Presenter – Adam Bell BSc BVSc CertVC CertSAM MRCVS of Calder Vets, and Nick Carmichael BVM&S, BSc VetSci(Hons), Diploma VCS(Syd), Diploma RC Path, Diplomate ECVCP, MRCVS, RCVS recognised specialist in clinical pathology, of Carmichael Torrance.
Learning the art of broncho-alveolar lavages (BALs) was last week’s treat and I was delighted to see bone marrow aspirates stealing the lime light for this week’s veterinary webinar.
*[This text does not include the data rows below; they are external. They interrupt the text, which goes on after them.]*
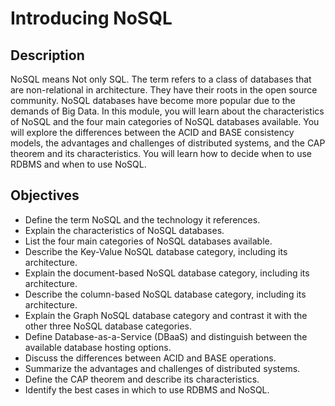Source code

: # Introducing NoSQL <br/>

## Description <br/>
NoSQL means Not only SQL. The term refers to a class of databases that are non-relational in architecture. They have their roots in the open source community. NoSQL databases have become more popular due to the demands of Big Data. In this module, you will learn about the characteristics of NoSQL and the four main categories of NoSQL databases available. You will explore the differences between the ACID and BASE consistency models, the advantages and challenges of distributed systems, and the CAP theorem and its characteristics. You will learn how to decide when to use RDBMS and when to use NoSQL. <br/>

## Objectives <br/>
* Define the term NoSQL and the technology it references.
* Explain the characteristics of NoSQL databases.
* List the four main categories of NoSQL databases available.
* Describe the Key-Value NoSQL database category, including its architecture.
* Explain the document-based NoSQL database category, including its architecture.
* Describe the column-based NoSQL database category, including its architecture.
* Explain the Graph NoSQL database category and contrast it with the other three NoSQL database categories.
* Define Database-as-a-Service (DBaaS) and distinguish between the available database hosting options.
* Discuss the differences between ACID and BASE operations.
* Summarize the advantages and challenges of distributed systems.
* Define the CAP theorem and describe its characteristics.
* Identify the best cases in which to use RDBMS and NoSQL.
If I thought getting diagnostic samples from BAL’s could be tricky, bone marrow aspirates fall into the category of ‘really’ tricky, perhaps for the very reason that I just don’t do enough of them.
Adam Bell and Nick Carmichael from last week’s veterinary webinar led part two of this essential viewing and agreed that this is a technique which really does take practice, and using cadavers helps to acquire a consistent technique.
As for BALs, suitable collection of bone marrow aspirates is crucial, and Adam gave some great tips on how to achieve optimum results. Preparing pre-filled EDTA syringes prior to collection is a great way of ensuring that you have more time to deal with an aspirate and make smears prior to any deterioration within the sample.
These syringes can be made by filling a 10ml syringe with 1ml of sterile saline. An EDTA tube should be filled with this saline, capped and mixed. This should then be drawn back into the syringe and repeated with 2-3 more
EDTA tubes. This syringe will then be filled with EDTA rich saline. The technique for performing a bone marrow aspirate was demonstrated by Adam, whose preference is to use the iliac crest for collection, but the intertrochanteric fossa and greater tubercle can also be used dependant on personal preference. Confirmation may also play a role, for example, obtaining a sample from the intertrochanteric fossa may be easier in an overweight dog. Adam uses a Jamshidi type needle (13-16G in the dog, 16-18G in the cat) to perform a bone marrow aspirate. The patient should always be anaesthetised unless it is considered too risky, and a stab incision should be made over the appropriate area. The insertion site is immobilised and the needle inserted in a firm to and fro rotary action. Once the needle is within the correct position the patient should be able to be lifted from the table by the needle. The stylet is removed and the prefilled syringe is used to aspirate. It is crucial aspiration is stopped as soon as material in the hub is seen, hopefully lowering the risk of heamodilution.
Once an aspirate has been taken, Adam suggests getting a core biopsy by advancing the needle 1-2cms with a one way rotation without reinserting the stylet. Rock in place a few times and then withdraw. In some cases, a sample cannot be obtained on aspiration and it is necessary to either withdraw or advance the needle slightly. If still unable to obtain a sample then it is worth trying a different site. If, however, all samples are ‘dry’, a core biopsy is crucial in attempting to make any form of diagnosis.
Following Adam’s enlightening coverage on performing bone marrow aspirates, Nick Carmichael went on to discuss the reasons for performing bone marrow aspirates and their interpretation, citing a number of clinical cases. So after a duet of veterinary webinars and a duet of speakers, will I be twice as likely to obtain diagnostic samples from broncho-alveolar lavages and bone marrow aspirates? I’m not so sure about twice as likely but I’m fairly confident I’ll be going in the ‘more likely’ direction, thanks yet again to ‘The Webinar Vet’.